1920 yıllarının şartlarında, tüm dünyanın barut fıçısından fena olduğu bir dönemde, Ortadoğu’nun ateş çemberleri içinde kordan kan kırmızısına benzetildiği tarihin en kasvetli günlerinde, emperyalistlerin petrol kavgasıyla çöllere düştüğü ve vahşet mendeburluğunun zirveleştiği bir karanlık tarih aralığında ‘Burası Osman oğulları’nın atası Süleyman Şah’ın türbesinin bulunduğu yer’ diyerek dünyaya kafa tut, yetinmeyip Fransızlara Suriye’yi dar et, onları bir anlaşma yapmaya mecbur et ve Süleyman Şah türbesi ve civarını 'Türk toprağı' olarak cihana kabul ettir.

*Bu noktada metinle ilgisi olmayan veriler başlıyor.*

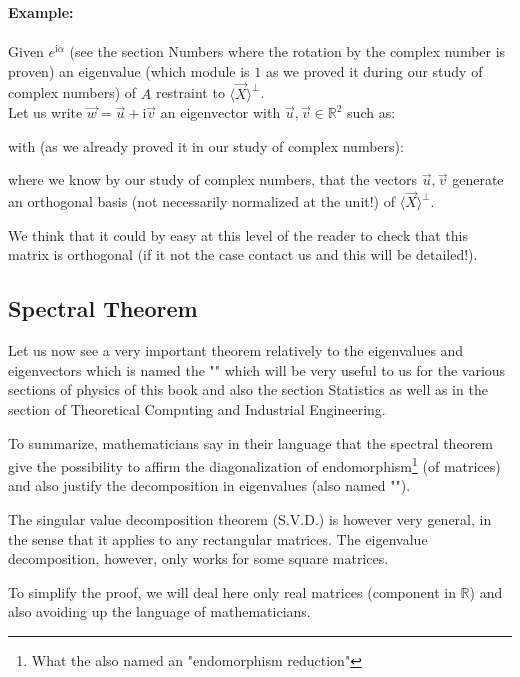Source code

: 	\begin{tcolorbox}[colframe=black,colback=white,sharp corners]
	\textbf{{\Large {}}Example:}\\\\
	Given $e^{\mathrm{i}\alpha}$ (see the section Numbers where the rotation by the complex number is proven) an eigenvalue (which module is $1$ as we proved it during our study of complex numbers) of $A$ restraint to $\langle \vec{X} \rangle^\perp$.\\
	
	Let us write $\vec{w}=\vec{u}+\mathrm{i}\vec{v}$ an eigenvector with $\vec{u},\vec{v}\in \mathbb{R}^2$ such as:
	
	with (as we already proved it in our study of complex numbers):
	
	where we know by our study of complex numbers, that the vectors $\vec{u},\vec{v}$ generate an orthogonal basis (not necessarily normalized at the unit!) of $\langle \vec{X} \rangle^\perp$.
	\begin{tcolorbox}[title=Remark,colframe=black,arc=10pt]
	We think that it could by easy at this level of the reader to check that this matrix is orthogonal (if it not the case contact us and this will be detailed!).
	\end{tcolorbox}
	\end{tcolorbox}
	
	\pagebreak
	\subsection{Spectral Theorem}\label{spectral theorem}
	Let us now see a very important theorem relatively to the eigenvalues and eigenvectors which is named the "" which will be very useful to us for the various sections of physics of this book and also the section  Statistics as well as in the section of Theoretical Computing and Industrial Engineering.
	
	To summarize, mathematicians say in their language that the spectral theorem give the possibility to affirm the diagonalization  of endomorphism\footnote{What the also named an "endomorphism reduction"} (of matrices) and also justify the decomposition in eigenvalues (also named "").
	\begin{tcolorbox}[title=Remark,colframe=black,arc=10pt]
	The singular value decomposition theorem (S.V.D.) is however very general, in the sense that it applies to any rectangular matrices. The eigenvalue decomposition, however, only works for some square matrices.
	\end{tcolorbox}
	To simplify the proof, we will deal here only real matrices (component in $\mathbb{R }$) and also avoiding up the language of mathematicians.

Ey tedbirsiz ve ey temkinsiz insan! Sandukayı koltuğuna kıstırıp getiremez miydin de bunca tehlikeyi göze alarak onca delilikler ettin? Ya Mehmetçikler Süleyman Şah türbesi uğruna orada hayatlarını kaybetselerdi daha mı iyi olurdu?

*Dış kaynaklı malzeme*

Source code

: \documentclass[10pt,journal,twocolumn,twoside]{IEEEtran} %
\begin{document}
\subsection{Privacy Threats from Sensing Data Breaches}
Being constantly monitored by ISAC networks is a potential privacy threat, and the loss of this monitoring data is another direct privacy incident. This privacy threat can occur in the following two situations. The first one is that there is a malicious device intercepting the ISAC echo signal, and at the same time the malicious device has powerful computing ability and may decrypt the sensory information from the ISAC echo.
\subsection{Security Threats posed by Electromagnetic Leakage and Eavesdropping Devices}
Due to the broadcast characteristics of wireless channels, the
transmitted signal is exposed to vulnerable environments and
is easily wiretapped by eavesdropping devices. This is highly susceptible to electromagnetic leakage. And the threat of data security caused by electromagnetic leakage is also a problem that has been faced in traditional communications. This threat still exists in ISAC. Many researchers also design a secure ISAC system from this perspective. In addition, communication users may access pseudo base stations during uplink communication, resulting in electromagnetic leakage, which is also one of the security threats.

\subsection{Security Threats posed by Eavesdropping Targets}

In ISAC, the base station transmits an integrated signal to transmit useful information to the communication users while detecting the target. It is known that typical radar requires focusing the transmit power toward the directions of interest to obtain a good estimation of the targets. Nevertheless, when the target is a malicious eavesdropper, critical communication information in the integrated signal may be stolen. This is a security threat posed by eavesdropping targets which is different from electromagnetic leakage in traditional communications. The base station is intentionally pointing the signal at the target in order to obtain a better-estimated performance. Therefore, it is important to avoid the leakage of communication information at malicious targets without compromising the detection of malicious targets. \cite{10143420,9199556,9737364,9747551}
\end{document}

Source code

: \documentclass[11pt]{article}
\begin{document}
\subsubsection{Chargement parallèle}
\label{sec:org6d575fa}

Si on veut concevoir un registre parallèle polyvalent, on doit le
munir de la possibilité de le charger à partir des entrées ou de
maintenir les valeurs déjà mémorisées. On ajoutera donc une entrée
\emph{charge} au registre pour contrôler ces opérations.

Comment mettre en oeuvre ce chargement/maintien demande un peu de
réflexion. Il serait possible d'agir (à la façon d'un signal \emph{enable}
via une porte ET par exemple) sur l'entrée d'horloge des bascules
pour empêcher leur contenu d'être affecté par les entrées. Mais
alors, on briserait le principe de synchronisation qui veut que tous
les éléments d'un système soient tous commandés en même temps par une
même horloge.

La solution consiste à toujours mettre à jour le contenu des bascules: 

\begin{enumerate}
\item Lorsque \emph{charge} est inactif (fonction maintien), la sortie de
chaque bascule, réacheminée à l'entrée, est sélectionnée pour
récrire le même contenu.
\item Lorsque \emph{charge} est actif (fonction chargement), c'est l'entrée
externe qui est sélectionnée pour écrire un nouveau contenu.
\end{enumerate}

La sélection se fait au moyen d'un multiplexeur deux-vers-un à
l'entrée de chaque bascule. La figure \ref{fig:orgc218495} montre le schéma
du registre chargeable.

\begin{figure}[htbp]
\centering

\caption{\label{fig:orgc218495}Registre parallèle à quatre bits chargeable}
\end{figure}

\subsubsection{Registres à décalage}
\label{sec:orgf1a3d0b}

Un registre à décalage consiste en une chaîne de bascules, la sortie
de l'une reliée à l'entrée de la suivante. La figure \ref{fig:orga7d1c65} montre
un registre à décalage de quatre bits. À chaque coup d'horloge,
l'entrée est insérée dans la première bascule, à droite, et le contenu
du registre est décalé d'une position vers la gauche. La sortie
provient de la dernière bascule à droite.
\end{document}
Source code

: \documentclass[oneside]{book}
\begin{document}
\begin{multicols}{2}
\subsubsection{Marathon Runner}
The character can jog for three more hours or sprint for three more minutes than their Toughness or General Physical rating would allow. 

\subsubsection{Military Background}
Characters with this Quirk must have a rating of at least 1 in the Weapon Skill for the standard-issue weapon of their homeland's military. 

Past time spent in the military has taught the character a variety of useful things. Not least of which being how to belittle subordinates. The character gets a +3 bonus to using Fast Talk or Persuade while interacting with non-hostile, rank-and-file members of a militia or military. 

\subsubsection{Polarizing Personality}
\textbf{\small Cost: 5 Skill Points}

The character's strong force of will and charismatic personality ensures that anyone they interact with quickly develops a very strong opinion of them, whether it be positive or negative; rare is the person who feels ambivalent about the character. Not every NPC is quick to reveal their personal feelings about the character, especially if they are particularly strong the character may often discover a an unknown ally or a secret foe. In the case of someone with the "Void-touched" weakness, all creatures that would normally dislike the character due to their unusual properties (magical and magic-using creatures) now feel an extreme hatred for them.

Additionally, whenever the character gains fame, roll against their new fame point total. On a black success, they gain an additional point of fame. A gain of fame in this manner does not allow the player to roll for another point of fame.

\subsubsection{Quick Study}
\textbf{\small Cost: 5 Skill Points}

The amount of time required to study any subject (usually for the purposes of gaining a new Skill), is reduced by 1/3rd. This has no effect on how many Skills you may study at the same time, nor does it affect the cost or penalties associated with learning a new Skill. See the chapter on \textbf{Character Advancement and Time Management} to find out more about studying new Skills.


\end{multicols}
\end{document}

Tabi hep kendi dediğin olacaktı değil mi? Sana göre Süleyman Şah’ın kemikleri sandukada değil, vatan toprağının kara bağrına emanet edilmişti değil mi? Emanetin ihanetçisi olmayı asla kabul edemezdin değil mi? Ne adammışsın be. Ha Süleyman Şah ha sen!

Ne diyelim… Toprağın bol olsun, kadrin Süleyman Şah kadar bilinsin ve dünya durdukça milletin senin en kadim mirasçın olsun.